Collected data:
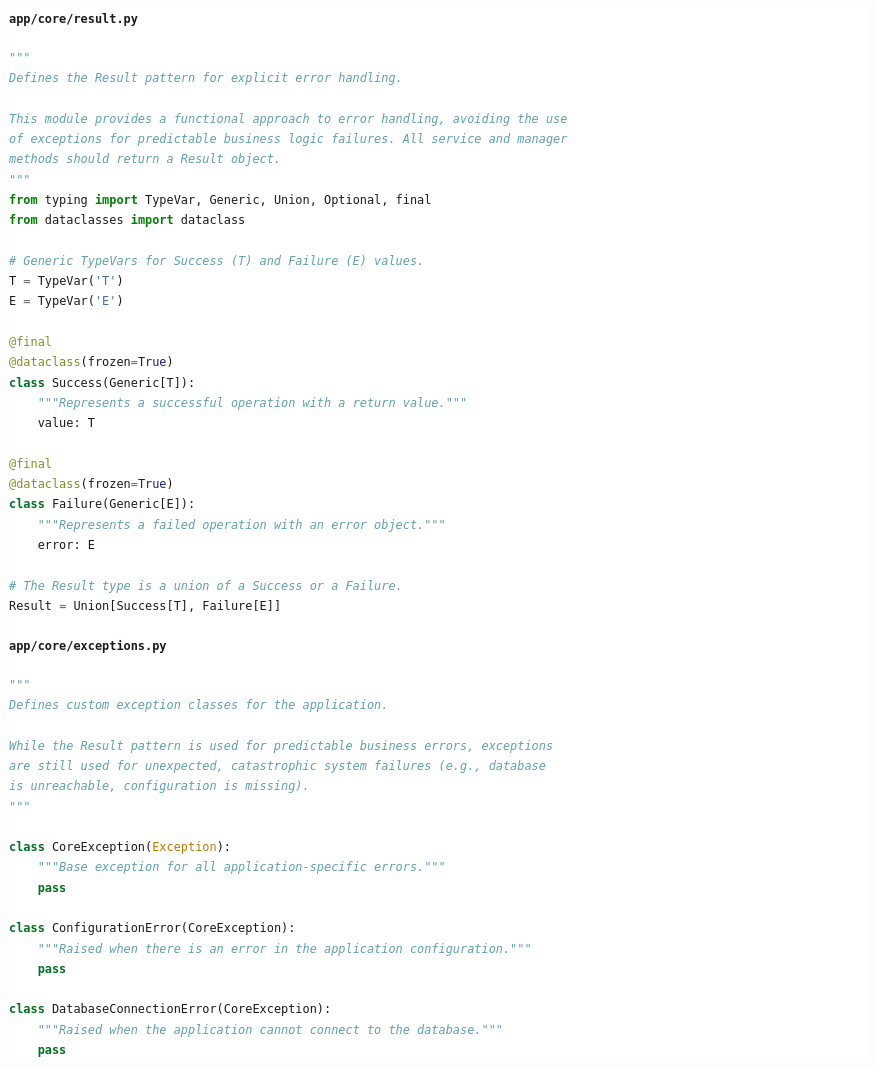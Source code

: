 #### **`app/core/result.py`**

```python
"""
Defines the Result pattern for explicit error handling.

This module provides a functional approach to error handling, avoiding the use
of exceptions for predictable business logic failures. All service and manager
methods should return a Result object.
"""
from typing import TypeVar, Generic, Union, Optional, final
from dataclasses import dataclass

# Generic TypeVars for Success (T) and Failure (E) values.
T = TypeVar('T')
E = TypeVar('E')

@final
@dataclass(frozen=True)
class Success(Generic[T]):
    """Represents a successful operation with a return value."""
    value: T

@final
@dataclass(frozen=True)
class Failure(Generic[E]):
    """Represents a failed operation with an error object."""
    error: E

# The Result type is a union of a Success or a Failure.
Result = Union[Success[T], Failure[E]]
```

#### **`app/core/exceptions.py`**
```python
"""
Defines custom exception classes for the application.

While the Result pattern is used for predictable business errors, exceptions
are still used for unexpected, catastrophic system failures (e.g., database
is unreachable, configuration is missing).
"""

class CoreException(Exception):
    """Base exception for all application-specific errors."""
    pass

class ConfigurationError(CoreException):
    """Raised when there is an error in the application configuration."""
    pass

class DatabaseConnectionError(CoreException):
    """Raised when the application cannot connect to the database."""
    pass
```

▶ [Work to complete] Give back the records above exactly. Pictures stay out.

▶ [Problem solution]
Source code

: #### **`app/core/result.py`**

```python
"""
Defines the Result pattern for explicit error handling.

This module provides a functional approach to error handling, avoiding the use
of exceptions for predictable business logic failures. All service and manager
methods should return a Result object.
"""
from typing import TypeVar, Generic, Union, Optional, final
from dataclasses import dataclass

# Generic TypeVars for Success (T) and Failure (E) values.
T = TypeVar('T')
E = TypeVar('E')

@final
@dataclass(frozen=True)
class Success(Generic[T]):
    """Represents a successful operation with a return value."""
    value: T

@final
@dataclass(frozen=True)
class Failure(Generic[E]):
    """Represents a failed operation with an error object."""
    error: E

# The Result type is a union of a Success or a Failure.
Result = Union[Success[T], Failure[E]]
```

#### **`app/core/exceptions.py`**
```python
"""
Defines custom exception classes for the application.

While the Result pattern is used for predictable business errors, exceptions
are still used for unexpected, catastrophic system failures (e.g., database
is unreachable, configuration is missing).
"""

class CoreException(Exception):
    """Base exception for all application-specific errors."""
    pass

class ConfigurationError(CoreException):
    """Raised when there is an error in the application configuration."""
    pass

class DatabaseConnectionError(CoreException):
    """Raised when the application cannot connect to the database."""
    pass
```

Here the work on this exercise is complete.